Step 2: Synthesize/Strategy
The second step closely follows the first and it is not unusual to have these two steps overlap each other. It is during this step that the raw data gathered in step one is synthesized and turned into more meaningful information. The synthesized information is used to discover common patterns and similarities, as well as to identify possible opportunities for improvement and/or differentiation. For example, I may be working on a visual system for a financial institution, and the competitive audit in phase one may have revealed that most competitors in this space are using blue and gray as their primary color palette. Or that their message is primarily product focused, opening up an opportunity to differentiate by exploring a more service-focused strategy instead.

During this step, I also spend a fair amount of time developing a ‘plan of attack.’ How will the new identity and visual system be developed? What is the brand promise? Personality? Brand position? Deliverables are defined, timelines are developed, communication strategies are determined, etc.

Step 3: Sketch/Ideate
For me, steps two and three are by far the most satisfying – at least usually. I suppose it’s the geek in me, but I love the process of synthesizing and strategizing an approach, and sketching ideas on how I can achieve that strategy. Granted, this greatly depends on the specific design problem, but for a visual identity system, or a website, this is often true.

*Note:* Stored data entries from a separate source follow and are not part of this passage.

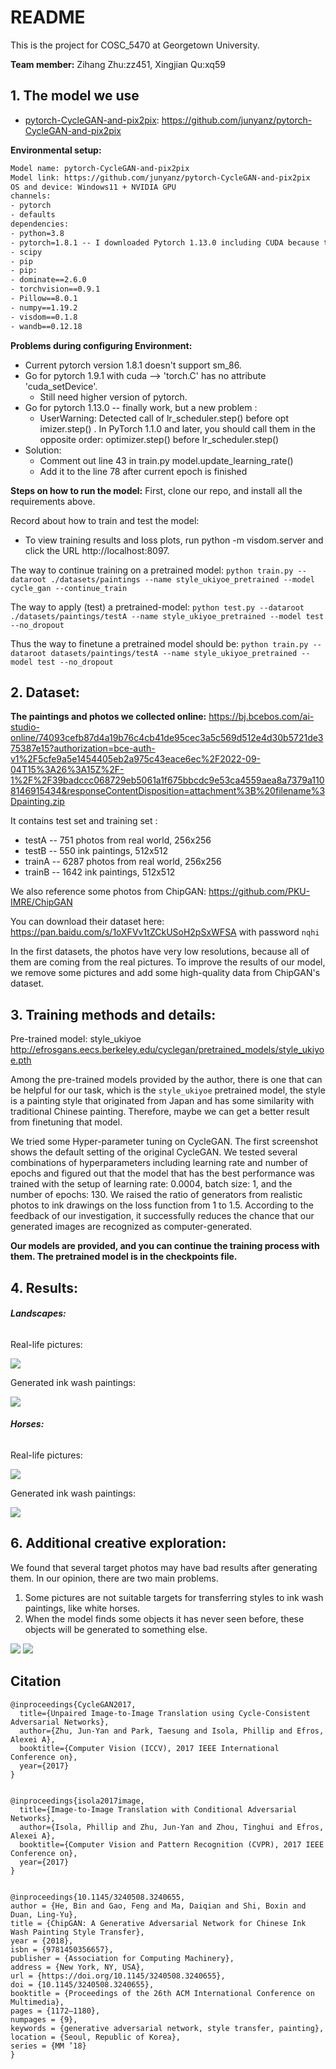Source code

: # README

This is the project for COSC_5470 at Georgetown University.

**Team member:** Zihang Zhu:zz451, Xingjian Qu:xq59

## 1. The model we use

- [pytorch-CycleGAN-and-pix2pix](https://github.com/junyanz/pytorch-CycleGAN-and-pix2pix):  https://github.com/junyanz/pytorch-CycleGAN-and-pix2pix

  

**Environmental setup:**

```xml
Model name: pytorch-CycleGAN-and-pix2pix
Model link: https://github.com/junyanz/pytorch-CycleGAN-and-pix2pix
OS and device: Windows11 + NVIDIA GPU
channels:
- pytorch
- defaults
dependencies:
- python=3.8
- pytorch=1.8.1 -- I downloaded Pytorch 1.13.0 including CUDA because the recommended version does not support CUDA
- scipy
- pip
- pip:
- dominate==2.6.0
- torchvision==0.9.1
- Pillow==8.0.1
- numpy==1.19.2
- visdom==0.1.8
- wandb==0.12.18

```

**Problems during configuring Environment:**

- Current pytorch version 1.8.1 doesn't support sm_86.
- Go for pytorch 1.9.1 with cuda --> 'torch.C' has no attribute 'cuda_setDevice'.
  - Still need higher version of pytorch.
- Go for pytorch 1.13.0 -- finally work, but a new problem :
  - UserWarning: Detected call of lr_scheduler.step() before opt imizer.step() . In PyTorch 1.1.0 and later, you should call them in the opposite order: optimizer.step() before lr_scheduler.step()
- Solution:
  - Comment out line 43 in train.py model.update_learning_rate() 
  - Add it to the line 78 after current epoch is finished

**Steps on how to run the model:**
First, clone our repo, and install all the requirements above.

Record about how to train and test the model:

- To view training results and loss plots, run python -m visdom.server and click the URL http://localhost:8097.

The way to continue training on a pretrained model: `python train.py --dataroot ./datasets/paintings --name style_ukiyoe_pretrained --model cycle_gan --continue_train`

The way to apply (test) a pretrained-model: `python test.py --dataroot ./datasets/paintings/testA --name style_ukiyoe_pretrained --model test --no_dropout`

Thus the way to finetune a pretrained model should be: `python train.py --dataroot datasets/paintings/testA --name style_ukiyoe_pretrained -- model test --no_dropout`



## 2. Dataset:

**The paintings and photos we collected online:** https://bj.bcebos.com/ai-studio-online/74093cefb87d4a19b76c4cb41de95cec3a5c569d512e4d30b5721de375387e15?authorization=bce-auth-v1%2F5cfe9a5e1454405eb2a975c43eace6ec%2F2022-09-04T15%3A26%3A15Z%2F-1%2F%2F39badccc068729eb5061a1f675bbcdc9e53ca4559aea8a7379a1108146915434&responseContentDisposition=attachment%3B%20filename%3Dpainting.zip

It contains test set and training set : 

- testA -- 751 photos from real world, 256x256
- testB -- 550 ink paintings, 512x512
- trainA -- 6287 photos from real world, 256x256
- trainB -- 1642 ink paintings, 512x512



We also reference some photos from ChipGAN: https://github.com/PKU-IMRE/ChipGAN

You can download their dataset here: https://pan.baidu.com/s/1oXFVv1tZCkUSoH2pSxWFSA with password `nqhi`



In the first datasets, the photos have very low resolutions, because all of them are coming from the real pictures. To improve the results of our model, we remove some pictures and add some high-quality data from ChipGAN's dataset.



## 3. Training methods and details:

Pre-trained model: style_ukiyoe http://efrosgans.eecs.berkeley.edu/cyclegan/pretrained_models/style_ukiyoe.pth

Among the pre-trained models provided by the author, there is one that can be helpful for our task, which is the `style_ukiyoe` pretrained model, the style is a painting style that originated from Japan and has some similarity with traditional Chinese painting. Therefore, maybe we can get a better result from finetuning that model.

We tried some Hyper-parameter tuning on CycleGAN. The first screenshot shows the default setting of the original CycleGAN. We tested several combinations of hyperparameters including learning rate and number of epochs and figured out that the model that has the best performance was trained with the setup of learning rate: 0.0004, batch size: 1, and the number of epochs: 130. We raised the ratio of generators from realistic photos to ink drawings on the loss function from 1 to 1.5. According to the feedback of our investigation, it successfully reduces the chance that our generated images are recognized as computer-generated.

**Our models are provided, and you can continue the training process with them. The pretrained model is in the checkpoints file.**



## 4. Results:

###### **Landscapes:**

Real-life pictures:

![](./results/real_pictures.png)



Generated ink wash paintings:

![](./results/generated_results.png)



###### **Horses:**

Real-life pictures:

![](./results/real_horses.png)



Generated ink wash paintings:



![](./results/generated_horses.png)

## 6. Additional creative exploration:
We found that several target photos may have bad results after generating them. In our opinion, there are two main problems.
1. Some pictures are not suitable targets for transferring styles to ink wash paintings, like white horses.
2. When the model finds some objects it has never seen before, these objects will be generated to something else.

![](./results/1_fake.png)
![](./results/1_real.png)

## Citation

```
@inproceedings{CycleGAN2017,
  title={Unpaired Image-to-Image Translation using Cycle-Consistent Adversarial Networks},
  author={Zhu, Jun-Yan and Park, Taesung and Isola, Phillip and Efros, Alexei A},
  booktitle={Computer Vision (ICCV), 2017 IEEE International Conference on},
  year={2017}
}


@inproceedings{isola2017image,
  title={Image-to-Image Translation with Conditional Adversarial Networks},
  author={Isola, Phillip and Zhu, Jun-Yan and Zhou, Tinghui and Efros, Alexei A},
  booktitle={Computer Vision and Pattern Recognition (CVPR), 2017 IEEE Conference on},
  year={2017}
}


@inproceedings{10.1145/3240508.3240655,
author = {He, Bin and Gao, Feng and Ma, Daiqian and Shi, Boxin and Duan, Ling-Yu},
title = {ChipGAN: A Generative Adversarial Network for Chinese Ink Wash Painting Style Transfer},
year = {2018},
isbn = {9781450356657},
publisher = {Association for Computing Machinery},
address = {New York, NY, USA},
url = {https://doi.org/10.1145/3240508.3240655},
doi = {10.1145/3240508.3240655},
booktitle = {Proceedings of the 26th ACM International Conference on Multimedia},
pages = {1172–1180},
numpages = {9},
keywords = {generative adversarial network, style transfer, painting},
location = {Seoul, Republic of Korea},
series = {MM ’18}
}
```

During step three, I will always begin by sketching in my notebook. Whether it’s three sketches or thirty, I will always start here as it allows me to ideate quickly, loosely and focus on ideas (good or bad) rather than execution. It is here that I am able to explore the improbable or impossible without regard for time, budget, or execution. I particularly enjoy being able to explore ideas that relate closely to my findings in step two – those are the most satisfying to me.

Step 4: Design/Content
Step four is where the rubber hits the road. It is at this stage where sketches and ideas are given form and decisions are made. It is also here where content is developed and the message takes shape. This step is also in a constant state of refinement and editing and often leads to more sketching/ideation as the designs begin to emerge. Concepts are strengthened with rationale and every decision made is deliberate and supported. While the entire creative process is collaborative, this particular step is more heavily routed, critiqued, edited, refined and tested to ensure the solution actually solves the original design problem.

Step 5: Develop/Produce
This final step deals with the final production of deliverables and materials. All details are checked to ensure consistency, accuracy and quality. Final design decisions are implemented in their final state and assets are developed in all the necessary variations. Often, this step requires robust documentation in the form of guidelines, schematics and any other materials that will help the end product be consistent across all applications.

Collaboration & Struggles
Collaboration is critical throughout my entire creative process and I seek any opportunity I have to receive feedback. There are two key aspects of my process with which I struggle. The first is content development as I do not feel like I am a good writer (creative or otherwise). I respect a writer’s ability to clearly and concisely express the information, and I am particularly awed by creative writers who seem to have a knack for wordplay.

The second aspect of my process with which I struggle is maintaining my interest on projects that span long periods of time, or have a multitude of utilitarian components which require little or no additional thought beyond initial designs. This particular challenge, however, is more easily overcome than content development in my case, as all it takes is discipline, whereas good writing requires specific talents which I feel I lack. I am continuously working on it though.